In the 1990s, Lindokuhle Sobekwa’s mother took a job as a live-in domestic worker in a then-white-dominated settlement on the far southern fringes of Johannesburg. He wasn’t allowed inside the house she was working in. The racial snub made him curious. What secrets lay beyond the stoep (the stoop)? What riches did the homes of Daleside’s mostly white and seemingly affluent inhabitants hide? Years later, accompanied by a white French photographer friend, Cyprien Clément-Delmas, Sobekwa returned to Daleside to find out.

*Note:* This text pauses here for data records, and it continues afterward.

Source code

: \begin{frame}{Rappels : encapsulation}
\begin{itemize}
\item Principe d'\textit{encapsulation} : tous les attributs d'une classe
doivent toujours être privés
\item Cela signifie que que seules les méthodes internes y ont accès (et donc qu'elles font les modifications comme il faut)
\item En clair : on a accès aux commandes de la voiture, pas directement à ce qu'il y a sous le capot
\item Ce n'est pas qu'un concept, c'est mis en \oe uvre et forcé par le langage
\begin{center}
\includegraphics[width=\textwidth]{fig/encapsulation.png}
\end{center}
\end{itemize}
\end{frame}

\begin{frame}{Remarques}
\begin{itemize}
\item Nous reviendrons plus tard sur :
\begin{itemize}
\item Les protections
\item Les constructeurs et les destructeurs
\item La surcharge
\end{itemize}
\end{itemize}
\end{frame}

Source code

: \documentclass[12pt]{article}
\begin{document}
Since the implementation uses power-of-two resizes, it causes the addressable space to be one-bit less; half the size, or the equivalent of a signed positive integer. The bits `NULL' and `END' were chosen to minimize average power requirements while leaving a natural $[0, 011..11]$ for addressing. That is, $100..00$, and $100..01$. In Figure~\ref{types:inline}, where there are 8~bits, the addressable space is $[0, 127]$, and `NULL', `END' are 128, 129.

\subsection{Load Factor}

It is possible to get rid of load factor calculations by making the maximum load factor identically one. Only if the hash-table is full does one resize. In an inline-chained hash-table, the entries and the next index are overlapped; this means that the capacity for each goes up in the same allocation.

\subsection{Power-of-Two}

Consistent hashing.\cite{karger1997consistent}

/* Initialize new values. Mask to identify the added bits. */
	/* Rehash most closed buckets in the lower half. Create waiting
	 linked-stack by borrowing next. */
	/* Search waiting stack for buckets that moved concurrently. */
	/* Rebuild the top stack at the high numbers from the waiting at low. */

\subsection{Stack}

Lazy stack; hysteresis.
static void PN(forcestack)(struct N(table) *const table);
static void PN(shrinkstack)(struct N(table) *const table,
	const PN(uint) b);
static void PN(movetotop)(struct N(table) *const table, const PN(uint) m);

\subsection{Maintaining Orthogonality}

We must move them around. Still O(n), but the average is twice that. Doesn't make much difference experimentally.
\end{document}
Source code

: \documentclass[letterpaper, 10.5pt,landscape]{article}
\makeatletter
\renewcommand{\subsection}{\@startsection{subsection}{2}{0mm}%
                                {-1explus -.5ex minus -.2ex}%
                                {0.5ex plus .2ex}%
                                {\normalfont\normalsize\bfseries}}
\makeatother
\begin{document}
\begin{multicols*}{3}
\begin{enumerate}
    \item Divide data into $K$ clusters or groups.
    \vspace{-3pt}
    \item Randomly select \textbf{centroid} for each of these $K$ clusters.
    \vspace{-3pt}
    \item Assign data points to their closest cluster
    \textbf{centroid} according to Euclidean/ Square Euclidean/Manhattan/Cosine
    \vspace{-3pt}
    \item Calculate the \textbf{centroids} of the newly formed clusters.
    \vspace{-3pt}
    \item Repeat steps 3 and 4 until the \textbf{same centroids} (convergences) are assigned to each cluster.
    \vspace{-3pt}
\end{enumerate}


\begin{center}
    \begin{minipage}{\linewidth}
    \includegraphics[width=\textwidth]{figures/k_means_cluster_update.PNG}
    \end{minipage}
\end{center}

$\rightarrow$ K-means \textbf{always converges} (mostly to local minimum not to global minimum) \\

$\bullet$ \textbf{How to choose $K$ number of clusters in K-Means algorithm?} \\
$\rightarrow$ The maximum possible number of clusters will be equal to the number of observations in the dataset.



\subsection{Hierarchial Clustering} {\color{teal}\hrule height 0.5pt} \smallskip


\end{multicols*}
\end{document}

Sobekwa and Clément-Delmas’s project aimed to document the town’s transformation. The result is a series of stark portraits of everyday life in this forgotten—and now racially mixed—settlement near the Klip River; a community which, since the post-apartheid remapping of South Africa’s towns and villages, has been absorbed into the sprawling Midvaal municipality. The artists did not explicitly set out to examine white privilege, but their study of Daleside offers an intimate study of its afterlife in South Africa’s ambiguous present.
Daleside was famed for its dusty open-pit dolomite mine. Gold, too, secured the region’s fortunes, although following a century of ruthless extraction, that wealth is now in decline. In the mid-1940s, construction began on a steel plant 25 miles southwest of Daleside, operated by South Africa’s state-sponsored Iron & Steel Industrial Corporation (Iscor). The plant was part of an elaborate jigsaw puzzle of heavy industries un- derwritten by South Africa’s isolationist white government.
The end of apartheid in 1994 and reentry to the global market were consequential for Daleside. Iscor was ill equipped to prosper in a globalized market for iron and steel. As in many peripheral communities in decline, life in Daleside is marked by familiar rhythms and intensities, especially around Friday afternoon (payday) and Sunday morning (church).
Sobekwa and Clément-Delmas hung out in Daleside’s small commercial center, observing the ebb and flow of civic life. They also explored the settlement’s amorphous peri-urban landscapes which bear the twin scars of commercial farming and opencast mining. As time passed, they were accepted as a familiar presence, and their photographs became more intimate—less about the symbolic nature of the town and more about private rituals. In these photos, we accompany them on their journey.